In the year recorded as gyeongo, a female slave named Malgeum filed a formal complaint against Seungeun, her late husband's male relative. She claimed Seungeun forged a document and attempted to take her rightful lands inherited from her late husband. The magistrate investigated and found that Seungeun did indeed forge the document and ordered his arrest, as well as ordering the lands to be returned to Malgeum. Malgeum expressed an intense feeling of won, which the magistrate took into account when considering conducting the investigation. Malgeum was a female slave suing her male relative for land, and while she was still expected to abide by her societal and gender roles, she still used the justice system to relieve her feelings of won from the incident.

There were also instances in which people actively suppressed their won in petitions to prevent potential grievances from coming up in the future. In individual cases in which won conflicted with the existing law, the law prevailed and took precedence over any future won that could come up.

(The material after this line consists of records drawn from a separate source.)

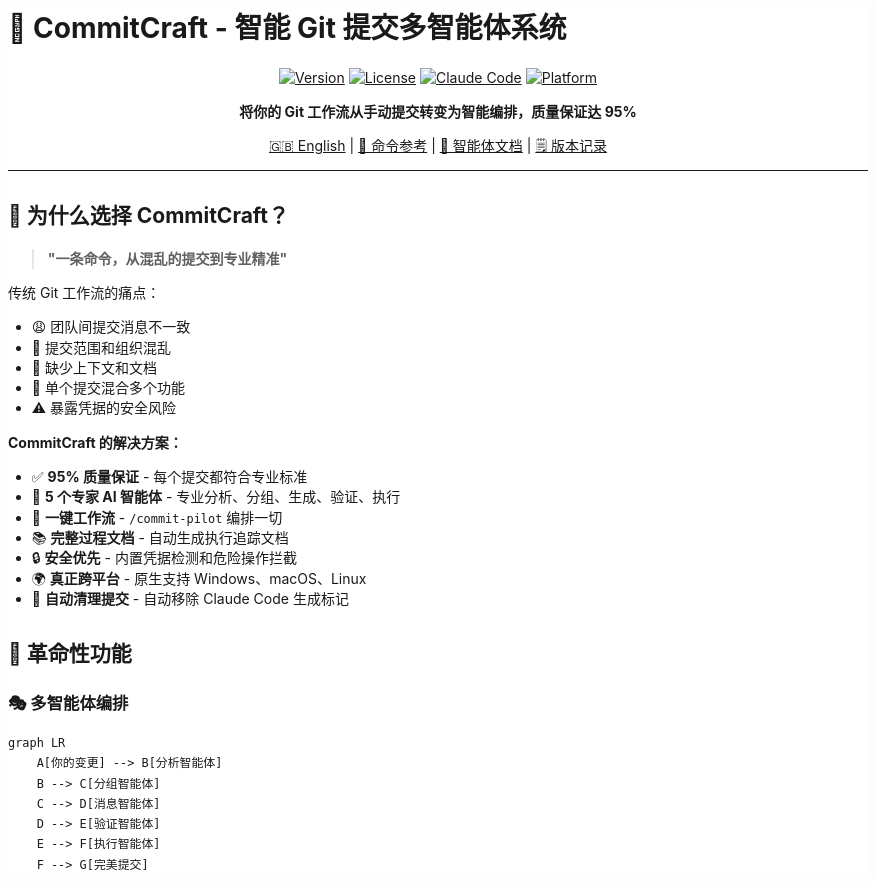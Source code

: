 # 🚀 CommitCraft - 智能 Git 提交多智能体系统

<div align="center">

[![Version](https://img.shields.io/badge/version-3.0.0-blue)]()
[![License](https://img.shields.io/badge/license-MIT-green)]()
[![Claude Code](https://img.shields.io/badge/Claude-Code-purple)]()
[![Platform](https://img.shields.io/badge/platform-Windows%20%7C%20macOS%20%7C%20Linux-lightgrey)]()

**将你的 Git 工作流从手动提交转变为智能编排，质量保证达 95%**

[🇬🇧 English](../README.md) | [🧰 命令参考](../commands/) | [🧠 智能体文档](../agents/) | [🗒 版本记录](../CHANGELOG-v3.md)

</div>

---

## 🎯 为什么选择 CommitCraft？

> **"一条命令，从混乱的提交到专业精准"**

传统 Git 工作流的痛点：
- 😩 团队间提交消息不一致
- 🎯 提交范围和组织混乱
- 📝 缺少上下文和文档
- 🔀 单个提交混合多个功能
- ⚠️ 暴露凭据的安全风险

**CommitCraft 的解决方案：**
- ✅ **95% 质量保证** - 每个提交都符合专业标准
- 🤖 **5 个专家 AI 智能体** - 专业分析、分组、生成、验证、执行
- 🚀 **一键工作流** - `/commit-pilot` 编排一切
- 📚 **完整过程文档** - 自动生成执行追踪文档
- 🔒 **安全优先** - 内置凭据检测和危险操作拦截
- 🌍 **真正跨平台** - 原生支持 Windows、macOS、Linux
- 🧹 **自动清理提交** - 自动移除 Claude Code 生成标记

## 🌟 革命性功能

### 🎭 多智能体编排

```mermaid
graph LR
    A[你的变更] --> B[分析智能体]
    B --> C[分组智能体]
    C --> D[消息智能体]
    D --> E[验证智能体]
    E --> F[执行智能体]
    F --> G[完美提交]
```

Most people submitted petitions to address and relieve their won from a dispute, but in 1652, an elite woman named Madam Im petitioned to obtain legal knowledge to prevent such a dispute from ever taking place. Madam Im and her husband, O Sinnam, did not have any sons and only two daughters from Sinnam's concubines. The couple decided to adopt Sinnam's grandnephew, O Sangji, before he was three years old and treated him as their heir. Upon Sinnam's death in 1632, however, Sangji's legitimacy was called into question due to the generational gap and Sinnam not yet officially recognizing his adopted son before his death. Sinnam's son-in-law, Yun Inchol claimed the property should be evenly distributed because Sangji was not officially the heir. Madam Im submitted a petition to the provincial governor concerning her son-in-law's share of the inheritance, and her husbands' daughters being born to concubine-slave mothers. In her petition, Madam Im addressed how Sinnam intended for Sangji to be his heir and how Sangji performed his duties as heir by arranging her husband's funeral and conducting ritual ancestor worship for twenty years. The governor responded to her petition by praising her efforts at preventing future discord by taking a legal route, instead of an emotional one, thus preventing any of Sinnam's other descendants from making a case through won.

==In international relations==
The concept of won was also deployed in Joseon Korea's relations with Ming China. Responding to official Chinese accounts of the founding of Joseon which the Joseon government regarded as slanderous in the early 16th century, the Korean envoy in Beijing, Nam Gon, appealed to the emotional won they provoked in his homeland, and warned that they would tarnish the Ming themselves by association.